Single by Trisha Yearwood

from the album Trisha Yearwood
- B-side: "Victim of the Game"
- Released: March 13, 1991
- Recorded: 1990
- Studio: Sound Emporium (Nashville, Tennessee)
- Genre: Country
- Length: 4:08
- Label: MCA
- Songwriter: Jon Ims
- Producer: Garth Fundis

Trisha Yearwood singles chronology
|  | "She's in Love with the Boy" (1991) | "Like We Never Had a Broken Heart" (1991) |

= She's in Love with the Boy =

"She's in Love with the Boy" is a song by American country music artist Trisha Yearwood. It was written by Jon Ims and was released on March 13, 1991, as her debut single, as well as the first single from her self-titled debut album.
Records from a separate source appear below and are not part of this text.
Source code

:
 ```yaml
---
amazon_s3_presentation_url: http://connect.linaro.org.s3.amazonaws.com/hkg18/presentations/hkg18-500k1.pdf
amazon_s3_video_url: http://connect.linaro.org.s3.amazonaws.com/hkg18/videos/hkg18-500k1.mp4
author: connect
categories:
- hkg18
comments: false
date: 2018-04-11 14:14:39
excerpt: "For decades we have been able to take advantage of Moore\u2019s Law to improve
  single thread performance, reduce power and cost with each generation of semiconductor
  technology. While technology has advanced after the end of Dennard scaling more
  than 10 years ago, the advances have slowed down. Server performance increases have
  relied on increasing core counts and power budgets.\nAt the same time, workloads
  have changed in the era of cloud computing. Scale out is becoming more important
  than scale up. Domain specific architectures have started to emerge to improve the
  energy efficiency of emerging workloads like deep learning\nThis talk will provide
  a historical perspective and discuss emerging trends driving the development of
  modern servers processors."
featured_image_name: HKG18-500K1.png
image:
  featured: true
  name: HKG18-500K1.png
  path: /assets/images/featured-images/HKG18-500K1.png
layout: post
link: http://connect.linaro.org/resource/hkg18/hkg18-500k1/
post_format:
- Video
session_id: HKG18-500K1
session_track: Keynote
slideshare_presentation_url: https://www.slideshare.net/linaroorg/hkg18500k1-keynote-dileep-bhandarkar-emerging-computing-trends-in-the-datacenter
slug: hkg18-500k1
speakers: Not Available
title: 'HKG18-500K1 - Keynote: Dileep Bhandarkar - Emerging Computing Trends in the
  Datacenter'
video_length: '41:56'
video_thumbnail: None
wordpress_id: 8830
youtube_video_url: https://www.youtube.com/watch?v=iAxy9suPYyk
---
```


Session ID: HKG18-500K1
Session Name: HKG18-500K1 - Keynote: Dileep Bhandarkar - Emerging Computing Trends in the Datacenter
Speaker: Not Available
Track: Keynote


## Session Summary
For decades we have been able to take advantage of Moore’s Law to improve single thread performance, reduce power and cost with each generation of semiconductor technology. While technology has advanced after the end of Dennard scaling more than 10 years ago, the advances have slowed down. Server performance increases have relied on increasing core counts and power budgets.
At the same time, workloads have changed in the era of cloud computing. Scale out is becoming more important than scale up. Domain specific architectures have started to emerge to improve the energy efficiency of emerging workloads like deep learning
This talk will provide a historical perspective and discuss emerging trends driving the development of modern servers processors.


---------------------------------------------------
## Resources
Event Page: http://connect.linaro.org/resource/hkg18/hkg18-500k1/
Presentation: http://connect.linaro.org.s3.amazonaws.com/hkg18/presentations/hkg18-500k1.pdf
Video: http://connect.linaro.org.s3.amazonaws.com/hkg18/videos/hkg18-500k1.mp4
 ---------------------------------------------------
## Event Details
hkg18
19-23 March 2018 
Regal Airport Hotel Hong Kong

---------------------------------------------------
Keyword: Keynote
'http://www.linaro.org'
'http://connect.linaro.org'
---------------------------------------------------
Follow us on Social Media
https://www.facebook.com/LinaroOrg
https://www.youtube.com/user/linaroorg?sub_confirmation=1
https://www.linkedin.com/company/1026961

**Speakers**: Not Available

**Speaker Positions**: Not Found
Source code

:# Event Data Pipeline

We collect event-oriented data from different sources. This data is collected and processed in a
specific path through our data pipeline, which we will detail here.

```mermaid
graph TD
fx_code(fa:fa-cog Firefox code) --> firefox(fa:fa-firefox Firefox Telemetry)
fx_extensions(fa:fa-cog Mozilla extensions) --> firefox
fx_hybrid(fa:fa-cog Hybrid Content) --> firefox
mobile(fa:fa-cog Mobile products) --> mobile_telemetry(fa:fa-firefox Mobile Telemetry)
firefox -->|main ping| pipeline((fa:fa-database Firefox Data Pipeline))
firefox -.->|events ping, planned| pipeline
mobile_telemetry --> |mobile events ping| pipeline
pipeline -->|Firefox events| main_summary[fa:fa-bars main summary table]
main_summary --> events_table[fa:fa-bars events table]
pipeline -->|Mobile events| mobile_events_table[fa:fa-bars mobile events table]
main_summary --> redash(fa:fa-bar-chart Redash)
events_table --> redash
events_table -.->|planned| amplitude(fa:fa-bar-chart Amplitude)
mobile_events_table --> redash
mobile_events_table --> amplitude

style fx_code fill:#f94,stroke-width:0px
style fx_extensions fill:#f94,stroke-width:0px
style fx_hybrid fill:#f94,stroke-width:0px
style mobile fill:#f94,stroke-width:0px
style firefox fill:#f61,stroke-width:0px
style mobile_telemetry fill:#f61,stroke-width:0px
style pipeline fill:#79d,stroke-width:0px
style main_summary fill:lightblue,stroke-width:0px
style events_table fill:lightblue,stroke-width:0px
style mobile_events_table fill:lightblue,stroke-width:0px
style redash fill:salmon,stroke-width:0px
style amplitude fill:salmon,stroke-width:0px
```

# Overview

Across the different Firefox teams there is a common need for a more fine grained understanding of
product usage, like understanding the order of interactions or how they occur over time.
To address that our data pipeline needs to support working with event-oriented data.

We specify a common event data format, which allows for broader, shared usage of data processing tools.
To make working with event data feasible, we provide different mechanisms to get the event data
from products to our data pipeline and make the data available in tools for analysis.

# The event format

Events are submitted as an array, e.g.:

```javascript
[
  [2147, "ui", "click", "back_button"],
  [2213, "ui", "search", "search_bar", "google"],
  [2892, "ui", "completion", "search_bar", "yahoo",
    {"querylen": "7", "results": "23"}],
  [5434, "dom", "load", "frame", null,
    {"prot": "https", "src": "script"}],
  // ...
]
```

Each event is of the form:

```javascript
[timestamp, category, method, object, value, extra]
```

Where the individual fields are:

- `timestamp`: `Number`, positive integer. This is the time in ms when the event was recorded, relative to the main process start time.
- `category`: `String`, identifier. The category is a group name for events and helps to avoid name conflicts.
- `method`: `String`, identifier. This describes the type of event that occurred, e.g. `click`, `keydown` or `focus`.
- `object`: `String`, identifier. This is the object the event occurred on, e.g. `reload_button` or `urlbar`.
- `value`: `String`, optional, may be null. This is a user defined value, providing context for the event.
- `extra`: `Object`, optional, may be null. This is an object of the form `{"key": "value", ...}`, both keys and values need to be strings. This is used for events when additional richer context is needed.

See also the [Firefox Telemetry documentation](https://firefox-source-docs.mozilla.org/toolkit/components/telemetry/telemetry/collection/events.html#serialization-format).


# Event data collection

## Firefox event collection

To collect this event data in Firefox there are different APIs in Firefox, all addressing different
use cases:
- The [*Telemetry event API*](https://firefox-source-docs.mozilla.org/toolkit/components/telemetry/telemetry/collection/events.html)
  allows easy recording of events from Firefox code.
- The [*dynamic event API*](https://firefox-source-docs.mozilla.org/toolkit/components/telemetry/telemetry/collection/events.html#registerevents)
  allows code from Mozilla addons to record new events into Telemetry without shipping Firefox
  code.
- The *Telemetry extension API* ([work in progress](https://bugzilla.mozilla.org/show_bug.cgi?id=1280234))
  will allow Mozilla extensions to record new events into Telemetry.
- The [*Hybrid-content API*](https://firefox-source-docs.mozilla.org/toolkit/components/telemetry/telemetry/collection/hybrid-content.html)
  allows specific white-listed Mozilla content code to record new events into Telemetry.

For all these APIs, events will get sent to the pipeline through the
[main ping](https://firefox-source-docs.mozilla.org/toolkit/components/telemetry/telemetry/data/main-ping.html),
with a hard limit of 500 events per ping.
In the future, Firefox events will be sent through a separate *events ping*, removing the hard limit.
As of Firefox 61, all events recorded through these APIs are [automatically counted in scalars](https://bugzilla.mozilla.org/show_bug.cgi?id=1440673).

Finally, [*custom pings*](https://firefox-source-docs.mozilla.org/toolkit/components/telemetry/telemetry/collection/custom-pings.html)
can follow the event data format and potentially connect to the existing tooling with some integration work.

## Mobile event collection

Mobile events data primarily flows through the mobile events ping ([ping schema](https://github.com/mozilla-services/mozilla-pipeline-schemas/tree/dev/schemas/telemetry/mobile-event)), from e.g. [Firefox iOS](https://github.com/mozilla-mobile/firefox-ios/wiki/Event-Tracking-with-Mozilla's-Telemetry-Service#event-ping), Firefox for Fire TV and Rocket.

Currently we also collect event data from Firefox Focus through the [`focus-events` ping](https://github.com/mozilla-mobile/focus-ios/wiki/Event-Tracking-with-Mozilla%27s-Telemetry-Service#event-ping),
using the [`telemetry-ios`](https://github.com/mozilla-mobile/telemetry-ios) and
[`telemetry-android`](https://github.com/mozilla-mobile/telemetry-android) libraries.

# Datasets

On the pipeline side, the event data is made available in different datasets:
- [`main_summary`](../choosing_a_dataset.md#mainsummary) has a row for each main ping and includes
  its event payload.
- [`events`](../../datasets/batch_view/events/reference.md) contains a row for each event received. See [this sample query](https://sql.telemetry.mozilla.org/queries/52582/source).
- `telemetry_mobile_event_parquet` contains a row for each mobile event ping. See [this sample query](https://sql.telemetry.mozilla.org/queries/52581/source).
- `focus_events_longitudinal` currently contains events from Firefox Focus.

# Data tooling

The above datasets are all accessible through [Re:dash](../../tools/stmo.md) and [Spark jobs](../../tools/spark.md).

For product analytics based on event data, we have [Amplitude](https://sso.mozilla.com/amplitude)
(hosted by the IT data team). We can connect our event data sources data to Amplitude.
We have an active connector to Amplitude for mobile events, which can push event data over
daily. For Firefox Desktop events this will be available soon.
The song reached number one on the Billboard U.S. Hot Country Singles & Tracks chart and was the first of five number ones on the country chart for Yearwood.

==Content==
The song is an upbeat ballad about a teenage couple named Katie and Tommy in a small town becoming betrothed. Katie's father does not approve of their relationship, and after the couple returns home late after a date, he angrily confronts them. But Katie's mother comes to their defense, pointing out to Katie's father that they were no different from Katie and Tommy when they were teenagers and how her own father disapproved of the relationship, but she married him anyway and that Katie will do the same with Tommy.

==Personnel==
Credits are adapted from the liner notes of Trisha Yearwood.
- Bobby All – acoustic guitar
- Eddie Bayers – drums
- Paul Franklin – steel guitar
- Garth Fundis – backing vocals
- Rob Hajacos – fiddle
- Brent Mason – electric guitar
- Dave Pomeroy – bass guitar
- Matt Rollings – piano
- Trisha Yearwood – lead and backing vocals

==Critical reception==
In 2014, Rolling Stone ranked the song at #129 on its 200 Greatest Country Songs of All Time ranking.

==Music video==
The music video was directed by Marc Ball and premiered in early 1991. It takes place on a farm and it shows some farm animals moving to the music and it shows shots of a pre-teen couple, a young adult couple, and an elderly couple, along with Yearwood sitting on a stool singing.

==Chart positions==

| Chart (1991) | Peak position |
|---|---|
| Canada Country Tracks (RPM) | 1 |
| US Hot Country Songs (Billboard) | 1 |

===Year-end charts===

| Chart (1991) | Position |
|---|---|
| Canada Country Tracks (RPM) | 14 |
| US Country Songs (Billboard) | 18 |

== Certifications ==

| Region | Certification | Certified units/sales |
| United States (RIAA) | 2× Platinum | 2,000,000^{‡} |
^{‡} Sales+streaming figures based on certification alone.